──────── Excerpted records ────────

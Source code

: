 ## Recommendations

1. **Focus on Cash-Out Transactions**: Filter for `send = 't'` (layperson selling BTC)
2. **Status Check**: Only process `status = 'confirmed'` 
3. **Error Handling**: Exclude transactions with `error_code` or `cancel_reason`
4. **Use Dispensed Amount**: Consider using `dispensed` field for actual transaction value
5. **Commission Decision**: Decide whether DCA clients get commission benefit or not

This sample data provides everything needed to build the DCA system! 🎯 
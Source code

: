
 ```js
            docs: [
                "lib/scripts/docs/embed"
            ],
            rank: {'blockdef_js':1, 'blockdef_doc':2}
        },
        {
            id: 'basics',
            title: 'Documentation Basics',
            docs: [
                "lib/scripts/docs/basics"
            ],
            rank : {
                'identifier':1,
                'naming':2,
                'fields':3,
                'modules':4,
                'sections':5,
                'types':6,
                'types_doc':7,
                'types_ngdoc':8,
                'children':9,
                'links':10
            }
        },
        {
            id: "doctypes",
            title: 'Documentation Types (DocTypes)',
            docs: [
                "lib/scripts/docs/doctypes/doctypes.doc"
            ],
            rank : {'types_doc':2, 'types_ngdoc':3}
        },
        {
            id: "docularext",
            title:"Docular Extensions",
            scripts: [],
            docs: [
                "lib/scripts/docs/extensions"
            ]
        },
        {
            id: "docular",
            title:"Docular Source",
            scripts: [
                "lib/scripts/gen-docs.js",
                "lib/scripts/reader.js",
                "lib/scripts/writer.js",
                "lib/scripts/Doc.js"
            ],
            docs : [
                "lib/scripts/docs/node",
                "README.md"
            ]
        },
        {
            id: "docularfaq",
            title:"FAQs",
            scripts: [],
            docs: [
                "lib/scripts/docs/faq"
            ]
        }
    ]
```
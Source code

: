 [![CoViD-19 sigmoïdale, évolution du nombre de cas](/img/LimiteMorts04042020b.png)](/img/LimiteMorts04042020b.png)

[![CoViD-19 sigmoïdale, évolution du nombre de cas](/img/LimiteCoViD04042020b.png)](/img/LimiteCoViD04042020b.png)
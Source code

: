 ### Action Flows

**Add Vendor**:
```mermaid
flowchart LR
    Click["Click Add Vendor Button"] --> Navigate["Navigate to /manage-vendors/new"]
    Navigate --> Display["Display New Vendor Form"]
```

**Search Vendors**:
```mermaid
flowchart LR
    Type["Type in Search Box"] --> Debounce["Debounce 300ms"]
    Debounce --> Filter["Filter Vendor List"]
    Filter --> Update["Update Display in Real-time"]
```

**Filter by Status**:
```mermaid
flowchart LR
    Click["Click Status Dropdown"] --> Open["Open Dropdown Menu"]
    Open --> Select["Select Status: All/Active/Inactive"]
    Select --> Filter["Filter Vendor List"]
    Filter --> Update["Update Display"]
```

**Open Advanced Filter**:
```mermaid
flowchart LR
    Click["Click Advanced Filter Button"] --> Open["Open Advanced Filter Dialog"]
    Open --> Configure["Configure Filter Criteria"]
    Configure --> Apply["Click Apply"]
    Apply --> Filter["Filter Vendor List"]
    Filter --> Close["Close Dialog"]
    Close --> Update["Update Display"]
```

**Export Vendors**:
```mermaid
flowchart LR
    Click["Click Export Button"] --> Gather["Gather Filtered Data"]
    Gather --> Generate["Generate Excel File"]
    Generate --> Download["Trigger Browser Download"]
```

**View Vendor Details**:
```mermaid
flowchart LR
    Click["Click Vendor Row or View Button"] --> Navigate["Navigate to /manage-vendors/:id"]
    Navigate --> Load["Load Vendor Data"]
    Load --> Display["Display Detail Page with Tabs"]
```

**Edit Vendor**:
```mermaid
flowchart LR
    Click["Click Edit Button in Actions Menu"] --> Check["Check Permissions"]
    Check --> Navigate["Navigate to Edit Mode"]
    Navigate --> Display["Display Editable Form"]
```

────────

Assigned task »
Working from the entries above, return all lines that contain "Gather".

Task response »
    Click["Click Export Button"] --> Gather["Gather Filtered Data"]
    Gather --> Generate["Generate Excel File"]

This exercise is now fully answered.